Distortions of War: a Portfolio
Issue #73, April 2005
As if one needs yet another reason to curse the Iraq war, it certainly has distorted my artistic energies. An 800-pound gorilla, a sinkhole, a lodestone or dark star, the war has pulled my creativity into responding to its outrages...when I should be producing stuff of more lasting value, something more optimistic, celebratory and positive.
Once the war raged on I could not help but see any broken body, whether dried fish
or plastic Halloween skeletons, as war's further damage.
I began to adopt an affected heroic mode, dashing off sketches on odd scraps of paper for big ironic history paintings in the grand manner. One would commemorate loyal son Bush 43, bearing a trophy of a decapitated Saddam, as he pulls his father the disgraced and dispirited President Bush 41 from the muckpit of historical judgement against him.

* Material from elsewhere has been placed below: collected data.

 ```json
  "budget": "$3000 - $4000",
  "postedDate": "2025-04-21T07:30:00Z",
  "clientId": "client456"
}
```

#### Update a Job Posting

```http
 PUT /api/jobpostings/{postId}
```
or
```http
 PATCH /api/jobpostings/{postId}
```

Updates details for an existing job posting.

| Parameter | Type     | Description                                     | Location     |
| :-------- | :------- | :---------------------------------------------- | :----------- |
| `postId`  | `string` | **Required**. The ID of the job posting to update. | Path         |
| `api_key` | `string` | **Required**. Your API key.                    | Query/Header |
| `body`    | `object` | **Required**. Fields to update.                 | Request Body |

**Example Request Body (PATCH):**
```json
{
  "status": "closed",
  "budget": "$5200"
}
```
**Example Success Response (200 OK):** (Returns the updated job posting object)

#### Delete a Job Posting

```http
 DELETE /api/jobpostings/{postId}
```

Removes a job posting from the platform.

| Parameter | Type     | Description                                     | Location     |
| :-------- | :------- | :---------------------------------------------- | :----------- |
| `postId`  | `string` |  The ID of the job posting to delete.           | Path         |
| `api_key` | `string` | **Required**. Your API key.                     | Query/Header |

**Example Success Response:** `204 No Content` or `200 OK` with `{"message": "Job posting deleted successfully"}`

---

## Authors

The most ornate manifestation of this artistic direction was an embryonic design for a post office mural, a piece of public art appropriate to a kinder, gentler time in the future, yet sketched about a week after the US invasion. In the work, France--the national personification Marianne, buxom as Delacroix's "Liberty Leading the People"--and Germany present the whiskey-besodden warmonger Bush in chains and rags (allegory of his immorality) to the World Court. An Iraqi woman holds the head of Saddam as evidence, co-conspirators Rumsfeld and Cheney are in the dock awaiting their trials, and Ariel Sharon sits nearby, disgusted. Kofi Annan (Bush's boss, to whom a US President should always defer) presides in judges' robe and wig. Picasso's antiwar painting "Guernica", displayed behind Annan, lends further moral weight to the proceedings; its tapestry version was covered when Colin Powell addressed the United Nations General Assembly to claim Saddam had weapons of mass destruction.
Alas, this arrest and presentation of the criminal before the proper authorities failed to happen during Bush's European travels in February 2005.
An artist might sit around and draw, draw, draw, creating allegories and memorials to the victims of Falluja and elsewhere in Iraq...but that's not the same as stopping the war. Still I sketch, I sputter, my creative output merely distorted by war, while Americans and Iraqis needlessly die.